The Lusty Vegan: Mind the Gap

This post was originally published in my Lusty Vegan column on iEatGrass.

Since graduating college a few years ago, I’ve noticed a trend with the relationships of the people my age. When I look at my pool of close friends (and scrutinize the pages of my Facebook friends), everyone who was in a serious relationship during college is either engaged or split up. The majority of these changes occurred within 12 months of college graduation, and I’ve deemed this awkward Not-A-Student-Not-Yet-An-Adult year the “gap year.”

What gives?

In college, you may both think you have a good handle on who you are. You’re students. That’s your job. So while your hobbies may differ, you have that common thread binding you together. You’re both working toward a common goal. But after college, you’re both thrown out in to the real world–and for anyone who graduated in this recession, it’s a pretty harsh world. You’re looking for your own niches, you’re moving around as you chase pipe dreams, and you’re growing. While it would be ideal to think you will grow together, in many cases, you grow apart.

“We fought a lot after graduation,” said a friend of mine, “because I got a job and he didn’t. I think he really wanted to be happy for me but ultimately he was resentful. Our schedules grew to be so different it felt like we had nothing in common anymore.” Their relationship bit the dust 6 months after they donned those caps and gowns.

Another friend describes his college girlfriend as the one to get a 9-5 job right out of school, while he worked a night shift. It was hard for them to see each other, and when they did, their living situations put a strain on things. “I got an apartment before she did, and she was weird about staying over, because she was still living with her parents.” They split up 8 months after graduation.

Then there are the couples I know who moved hours away from each other and couldn’t handle the distance. And then there is my own gap year relationship…

We dating for most of college, moved in together after graduation, and then split up. I used to think moving in together was the catalyst for my sudden commitment phobia, but now I think it only highlighted differences that were easy to overlook in school.

He didn’t have a job yet,which was fine, I understood it was difficult. I was lucky to have landed a full time editing gig that allowed me to work from home. But what I didn’t understand was the rate at which he was searching. It had far less momentum than anything I could fathom being comfortable with. As Little Miss Productivity, I was sort of horrified at the way he would spend his days. He would fill out two to three applications a week, and spend lots of time playing Wii in the living room while I toiled away in the office upstairs. I would come downstairs occasionally and ask how his job search was going. I was nagging, and I felt like his mother. Not to mention I was shouldering the rent because, like I said, he didn’t have a job. And he seemed to be okay with this.

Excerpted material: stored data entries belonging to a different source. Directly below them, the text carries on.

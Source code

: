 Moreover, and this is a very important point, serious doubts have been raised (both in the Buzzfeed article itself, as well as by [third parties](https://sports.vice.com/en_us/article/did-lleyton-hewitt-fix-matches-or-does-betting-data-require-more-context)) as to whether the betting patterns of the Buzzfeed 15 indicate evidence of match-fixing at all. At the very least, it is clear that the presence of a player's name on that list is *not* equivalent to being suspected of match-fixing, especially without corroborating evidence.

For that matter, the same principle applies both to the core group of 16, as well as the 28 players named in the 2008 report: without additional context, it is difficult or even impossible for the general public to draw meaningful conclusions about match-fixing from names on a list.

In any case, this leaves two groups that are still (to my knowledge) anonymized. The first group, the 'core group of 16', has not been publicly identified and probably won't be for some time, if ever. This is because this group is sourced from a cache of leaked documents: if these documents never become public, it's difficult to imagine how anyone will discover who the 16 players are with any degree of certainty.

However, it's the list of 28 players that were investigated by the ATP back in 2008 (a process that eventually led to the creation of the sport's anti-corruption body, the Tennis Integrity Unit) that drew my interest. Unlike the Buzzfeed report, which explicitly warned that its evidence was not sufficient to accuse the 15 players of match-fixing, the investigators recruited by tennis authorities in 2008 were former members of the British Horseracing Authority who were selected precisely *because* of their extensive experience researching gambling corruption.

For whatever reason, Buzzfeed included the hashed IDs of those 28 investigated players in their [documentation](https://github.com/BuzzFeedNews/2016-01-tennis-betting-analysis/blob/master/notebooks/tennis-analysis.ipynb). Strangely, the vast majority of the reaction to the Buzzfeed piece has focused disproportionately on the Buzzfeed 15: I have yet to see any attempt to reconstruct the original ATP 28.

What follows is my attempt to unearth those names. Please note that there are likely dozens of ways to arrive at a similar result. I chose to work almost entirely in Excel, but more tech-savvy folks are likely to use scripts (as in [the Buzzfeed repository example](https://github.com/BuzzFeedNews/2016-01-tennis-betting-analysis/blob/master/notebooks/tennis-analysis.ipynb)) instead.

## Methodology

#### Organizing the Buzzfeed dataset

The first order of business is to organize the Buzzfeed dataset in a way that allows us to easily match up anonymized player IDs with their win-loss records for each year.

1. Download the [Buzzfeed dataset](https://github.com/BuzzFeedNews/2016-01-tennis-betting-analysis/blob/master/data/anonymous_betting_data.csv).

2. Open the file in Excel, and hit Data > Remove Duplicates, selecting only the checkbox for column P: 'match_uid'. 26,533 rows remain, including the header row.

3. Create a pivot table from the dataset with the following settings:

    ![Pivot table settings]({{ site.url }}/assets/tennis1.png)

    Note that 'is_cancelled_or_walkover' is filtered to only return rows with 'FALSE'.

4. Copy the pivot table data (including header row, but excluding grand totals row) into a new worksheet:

Now don’t get me wrong—my ex is a fantastic guy. And it was a difficult time for him. He was considering going back to school, and wasn’t really sure what he wanted. I was trying really hard to be supportive. But his level of ambition and the speed at which he was moving forward just didn’t match my northern go-go-go attitude. He got a job eventually, but the jarring difference in our level of motivation had taken its toll, and I had gotten cold toes about our level of commitment. I could see this becoming a huge problem were we to continue moving forward together.

In college, when all we had to focus on was class, it was easy to overlook this personality trait. An extremely driven person myself, a healthy, competitive drive has always been extremely sexy to me. And a lack of it? Not so sexy. The gap year brought this to my attention.

But for others, the gap year is sealing their commitment to each other. The majority of the girls I lived with during school, girls from the south where they still get married earlier, are married or engaged. One even has a baby. Like…you know…on purpose. Not a Whoopsie baby. So not everyone is calling it quits, but I do think the first year after graduation is a make it or break it moment.

What about you? Any gap year stories?

The Lusty Vegan is a lifestyle and sex column focusing on living and loving as a twenty-something year old vegan. More rants from Zoe Eisenberg can be found at www.sexytofu.com. Follow her on Twitter @Sexytofublog.

About the author  ⁄ Zoe

Zoe writes about food and sex on SexyTofu.com.

3 Comments

  • Reply
    September 10, 2012

    This is a really interesting post and actually makes an incredible amount of sense. In college you both have your different friends, your doing the same thing in the sense that you have lectures Monday-Friday and you both have evenings and weekends free for each other. Also, your living situation is sorted and there isn’t pressure to move in. Your summary of how it is make or break in that year is very very true! Great post :)

  • Reply
    September 10, 2012

    I had a “between under-grad and grad school” break up. I haven’t been able to find a girl completely right for me (dated plenty) since! Damn.